Yup. What Meeka said. :biggrin1: Well... not sure about the oregano oil since I don't know about using that in animals, esp. one so young and small. I'm just not familiar with it enough to know.

When my dogs eat raw, the poop is dry, light in color (grayish/beige/white) and crumbles, so definitely not mushy.

How's Ellie doing now?


----------



## louise

Problem may be solved? If this is still nutrition enough for a 7 month old.

I gave her the normal 2 medalions in the morning and the night. BUT instead of Innova Pupply food, I gave her Evo Ancestral Small Bites. Her stools were not loose yesterday or today.

When looking at the ingredients, the one thing that really stood out for me was that the Innova had flaxseed which they say is a good fiber - perhaps not for her? Or, perhaps, too much of a good thing?

If this continues to work, it seems ok to me since she definitely is hungry in the mid afternoon and a small amount of food (like 1/8 cup of Evo Small Bites) seems to be enough to make her comfortable.

Thoughts?

Louise


----------



## marjrc

Louise, if it works, then go for it. Will you eventually up the amt. fed in the morning and at night, or will there always be a snack midday ? Are there times you are out and she doesn't get the midday food? You will probably end up just leaving a bit out, depending on Ellie's appetite as she grows.

There are many small dogs that have a harder time digesting kibble when fed too close to raw food, but if her stools are fine, her activity level is good, then it sounds o.k.


----------



## louise

Yes, there are times I'm out and she doesn't get the mid-day snack. Sometimes she just gets dinner and doesn't notice. Other times, 3 or 4 hours after dinner, she is ravenous and I give her the kibble. 

But for weight reasons, and digestive reasons, I am down to 1/8 of a cup, which seems to satisfy her.

Apparently flaxseed isn't so good for her - too much fiber I guess - it is the major difference I saw between the two foods.

Louise


----------



## Sandi Kerger

*Raw diet*

I am feeding Fipsy raw as well, and this is very strange, but her stools are fine when she is going outside in the backyard, but this is very weird, when we go for our walks, that is when her stools are loose and sort of a yellowy colour, is that something to worry about?

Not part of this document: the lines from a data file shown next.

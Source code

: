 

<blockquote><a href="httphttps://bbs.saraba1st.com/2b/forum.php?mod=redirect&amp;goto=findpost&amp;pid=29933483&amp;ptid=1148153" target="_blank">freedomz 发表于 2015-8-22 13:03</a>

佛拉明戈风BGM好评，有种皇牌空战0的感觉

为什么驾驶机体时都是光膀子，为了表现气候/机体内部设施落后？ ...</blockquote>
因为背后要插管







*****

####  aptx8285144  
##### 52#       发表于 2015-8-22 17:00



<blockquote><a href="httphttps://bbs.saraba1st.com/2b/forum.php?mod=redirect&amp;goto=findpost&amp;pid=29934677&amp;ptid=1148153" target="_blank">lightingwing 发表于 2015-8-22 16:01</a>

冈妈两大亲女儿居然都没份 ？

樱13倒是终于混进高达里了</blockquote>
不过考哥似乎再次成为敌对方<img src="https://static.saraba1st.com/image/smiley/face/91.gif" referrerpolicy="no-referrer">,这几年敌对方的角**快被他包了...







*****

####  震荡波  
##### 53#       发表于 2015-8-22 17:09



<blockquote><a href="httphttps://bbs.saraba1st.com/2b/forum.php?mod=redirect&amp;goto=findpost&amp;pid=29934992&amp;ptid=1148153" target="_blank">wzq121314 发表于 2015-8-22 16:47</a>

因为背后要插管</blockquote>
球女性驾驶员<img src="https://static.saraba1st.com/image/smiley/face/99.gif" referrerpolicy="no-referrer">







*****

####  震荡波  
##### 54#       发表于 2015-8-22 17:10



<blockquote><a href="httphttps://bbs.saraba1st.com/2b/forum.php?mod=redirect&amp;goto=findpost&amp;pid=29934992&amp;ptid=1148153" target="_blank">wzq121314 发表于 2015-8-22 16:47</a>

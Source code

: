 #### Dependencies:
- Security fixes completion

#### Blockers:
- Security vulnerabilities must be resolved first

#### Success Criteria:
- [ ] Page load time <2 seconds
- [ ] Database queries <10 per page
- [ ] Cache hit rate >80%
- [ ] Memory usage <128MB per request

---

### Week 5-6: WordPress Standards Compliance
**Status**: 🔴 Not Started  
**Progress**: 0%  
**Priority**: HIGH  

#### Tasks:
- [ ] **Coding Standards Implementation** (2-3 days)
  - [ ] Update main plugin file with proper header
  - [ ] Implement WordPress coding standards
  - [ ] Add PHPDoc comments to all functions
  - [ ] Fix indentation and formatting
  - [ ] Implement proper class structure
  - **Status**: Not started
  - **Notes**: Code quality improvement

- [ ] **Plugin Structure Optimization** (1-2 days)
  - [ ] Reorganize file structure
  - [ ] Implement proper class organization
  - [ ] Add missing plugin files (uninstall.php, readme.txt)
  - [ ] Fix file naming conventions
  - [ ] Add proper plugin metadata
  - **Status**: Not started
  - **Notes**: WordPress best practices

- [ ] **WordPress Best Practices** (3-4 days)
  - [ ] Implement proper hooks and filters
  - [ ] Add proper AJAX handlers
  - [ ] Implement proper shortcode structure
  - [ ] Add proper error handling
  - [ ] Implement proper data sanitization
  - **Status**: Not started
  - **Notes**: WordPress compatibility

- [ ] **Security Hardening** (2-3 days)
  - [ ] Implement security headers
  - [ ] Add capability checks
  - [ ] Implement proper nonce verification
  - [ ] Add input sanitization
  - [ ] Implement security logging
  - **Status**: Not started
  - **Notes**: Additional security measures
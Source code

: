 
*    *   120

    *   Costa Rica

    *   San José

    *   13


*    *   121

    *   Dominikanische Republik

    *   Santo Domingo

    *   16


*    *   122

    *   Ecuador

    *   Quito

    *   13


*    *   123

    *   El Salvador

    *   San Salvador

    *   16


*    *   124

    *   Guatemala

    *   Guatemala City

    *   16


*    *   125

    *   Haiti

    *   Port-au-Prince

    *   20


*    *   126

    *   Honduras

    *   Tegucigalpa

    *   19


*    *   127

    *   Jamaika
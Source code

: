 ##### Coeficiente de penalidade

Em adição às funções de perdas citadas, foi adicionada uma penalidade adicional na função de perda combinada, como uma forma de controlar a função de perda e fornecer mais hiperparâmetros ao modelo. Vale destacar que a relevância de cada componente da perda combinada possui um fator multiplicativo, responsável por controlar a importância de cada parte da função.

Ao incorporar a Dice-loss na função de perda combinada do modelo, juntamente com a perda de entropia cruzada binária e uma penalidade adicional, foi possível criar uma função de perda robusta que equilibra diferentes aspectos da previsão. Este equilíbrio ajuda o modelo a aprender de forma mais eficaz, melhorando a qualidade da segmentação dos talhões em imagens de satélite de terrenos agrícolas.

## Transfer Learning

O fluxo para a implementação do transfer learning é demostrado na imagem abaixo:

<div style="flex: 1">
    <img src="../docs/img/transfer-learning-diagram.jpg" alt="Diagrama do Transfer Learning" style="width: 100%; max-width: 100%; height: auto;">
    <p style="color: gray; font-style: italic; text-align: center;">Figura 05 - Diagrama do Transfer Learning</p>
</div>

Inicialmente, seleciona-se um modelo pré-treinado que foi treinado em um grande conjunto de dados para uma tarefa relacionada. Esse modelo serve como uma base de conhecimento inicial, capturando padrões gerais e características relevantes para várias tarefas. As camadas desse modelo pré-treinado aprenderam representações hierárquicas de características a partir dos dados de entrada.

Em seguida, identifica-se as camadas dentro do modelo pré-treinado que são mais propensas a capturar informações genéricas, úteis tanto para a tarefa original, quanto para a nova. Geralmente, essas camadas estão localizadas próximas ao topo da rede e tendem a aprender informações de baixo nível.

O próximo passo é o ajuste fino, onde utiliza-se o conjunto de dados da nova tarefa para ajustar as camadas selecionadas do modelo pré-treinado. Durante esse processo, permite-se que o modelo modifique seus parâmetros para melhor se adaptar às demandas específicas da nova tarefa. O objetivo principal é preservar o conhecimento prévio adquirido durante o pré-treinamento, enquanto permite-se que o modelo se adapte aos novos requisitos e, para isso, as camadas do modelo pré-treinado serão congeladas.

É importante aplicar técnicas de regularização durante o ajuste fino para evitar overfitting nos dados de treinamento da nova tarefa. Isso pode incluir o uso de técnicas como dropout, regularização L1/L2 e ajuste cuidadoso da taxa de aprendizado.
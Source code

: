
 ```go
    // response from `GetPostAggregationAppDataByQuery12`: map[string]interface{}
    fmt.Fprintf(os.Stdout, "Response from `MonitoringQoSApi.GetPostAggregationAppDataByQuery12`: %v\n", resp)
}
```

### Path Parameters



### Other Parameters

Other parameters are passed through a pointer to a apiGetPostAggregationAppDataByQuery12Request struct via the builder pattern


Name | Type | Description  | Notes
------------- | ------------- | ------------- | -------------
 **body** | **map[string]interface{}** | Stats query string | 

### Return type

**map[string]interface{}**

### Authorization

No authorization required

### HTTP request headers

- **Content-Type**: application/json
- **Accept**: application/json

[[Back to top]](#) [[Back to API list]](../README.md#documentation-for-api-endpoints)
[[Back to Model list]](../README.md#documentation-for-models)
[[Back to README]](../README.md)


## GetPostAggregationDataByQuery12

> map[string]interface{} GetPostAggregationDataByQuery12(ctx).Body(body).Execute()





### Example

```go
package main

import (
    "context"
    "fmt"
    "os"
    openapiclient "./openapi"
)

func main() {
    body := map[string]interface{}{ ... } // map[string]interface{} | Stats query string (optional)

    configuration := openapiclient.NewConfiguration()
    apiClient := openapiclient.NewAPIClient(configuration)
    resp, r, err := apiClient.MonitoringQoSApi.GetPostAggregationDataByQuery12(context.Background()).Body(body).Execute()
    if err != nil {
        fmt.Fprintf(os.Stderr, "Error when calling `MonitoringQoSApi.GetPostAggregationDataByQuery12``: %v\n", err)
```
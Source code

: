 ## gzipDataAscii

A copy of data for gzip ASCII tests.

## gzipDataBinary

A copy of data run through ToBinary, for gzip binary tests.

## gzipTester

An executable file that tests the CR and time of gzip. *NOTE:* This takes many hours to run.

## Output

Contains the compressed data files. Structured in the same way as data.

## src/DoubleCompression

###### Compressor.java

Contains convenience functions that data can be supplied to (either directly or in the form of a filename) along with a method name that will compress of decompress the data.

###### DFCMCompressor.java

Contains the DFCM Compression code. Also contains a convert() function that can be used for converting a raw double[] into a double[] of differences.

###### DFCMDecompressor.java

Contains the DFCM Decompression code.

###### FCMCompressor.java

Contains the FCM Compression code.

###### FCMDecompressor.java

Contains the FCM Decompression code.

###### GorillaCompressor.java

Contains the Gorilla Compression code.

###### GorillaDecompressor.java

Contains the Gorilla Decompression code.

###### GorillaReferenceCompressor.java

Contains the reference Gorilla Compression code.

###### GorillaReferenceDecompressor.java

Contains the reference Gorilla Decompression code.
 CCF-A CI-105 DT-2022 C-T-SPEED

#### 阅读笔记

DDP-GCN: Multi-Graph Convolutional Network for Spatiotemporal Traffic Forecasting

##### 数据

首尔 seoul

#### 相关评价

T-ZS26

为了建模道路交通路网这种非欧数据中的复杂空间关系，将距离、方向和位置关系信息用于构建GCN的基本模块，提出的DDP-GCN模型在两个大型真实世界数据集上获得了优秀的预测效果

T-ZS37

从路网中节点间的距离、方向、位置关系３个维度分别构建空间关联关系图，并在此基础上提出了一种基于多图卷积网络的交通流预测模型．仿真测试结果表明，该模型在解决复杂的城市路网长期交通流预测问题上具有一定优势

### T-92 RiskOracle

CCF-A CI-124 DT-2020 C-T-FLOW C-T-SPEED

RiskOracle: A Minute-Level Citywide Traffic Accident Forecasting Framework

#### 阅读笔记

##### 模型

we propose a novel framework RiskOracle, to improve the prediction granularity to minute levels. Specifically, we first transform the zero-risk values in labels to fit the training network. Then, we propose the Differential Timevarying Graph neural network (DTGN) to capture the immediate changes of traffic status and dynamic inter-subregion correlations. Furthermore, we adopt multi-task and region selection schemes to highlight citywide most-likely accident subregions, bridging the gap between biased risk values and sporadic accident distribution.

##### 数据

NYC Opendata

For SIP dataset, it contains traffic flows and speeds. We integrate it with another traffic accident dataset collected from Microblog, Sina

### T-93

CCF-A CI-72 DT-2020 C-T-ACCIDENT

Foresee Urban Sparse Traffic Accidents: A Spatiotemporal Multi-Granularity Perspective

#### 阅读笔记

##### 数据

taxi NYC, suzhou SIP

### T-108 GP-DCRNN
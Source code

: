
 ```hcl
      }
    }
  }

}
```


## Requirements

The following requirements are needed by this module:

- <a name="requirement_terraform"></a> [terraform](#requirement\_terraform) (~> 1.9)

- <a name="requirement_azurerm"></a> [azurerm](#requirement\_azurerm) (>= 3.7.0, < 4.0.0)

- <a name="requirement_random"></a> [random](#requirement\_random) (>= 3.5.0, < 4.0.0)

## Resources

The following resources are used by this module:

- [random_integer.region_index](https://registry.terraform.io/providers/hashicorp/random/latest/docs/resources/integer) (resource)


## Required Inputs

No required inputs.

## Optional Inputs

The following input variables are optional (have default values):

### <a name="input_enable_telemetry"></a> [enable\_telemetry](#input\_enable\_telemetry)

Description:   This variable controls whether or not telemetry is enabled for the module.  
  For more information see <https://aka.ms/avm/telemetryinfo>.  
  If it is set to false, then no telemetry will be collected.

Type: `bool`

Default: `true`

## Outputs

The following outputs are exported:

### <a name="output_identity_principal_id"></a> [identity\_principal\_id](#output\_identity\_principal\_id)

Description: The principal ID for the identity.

I was thinking this is happening because she is excited to go for her walks?

Am I wrong? Is this something to worry about?

I also give her Evo treats (don't know if you have Evo in the U.S.) and feed her some cottage cheese, and eggs (once in a while), and we also put Apple Cider Vinegar in her food in the a.m. and fish oil in the p.m. (would this be too much - we don't put much in just a few drops). She also gets a very small spoonful of veggies in with her meat?

Sandi.


----------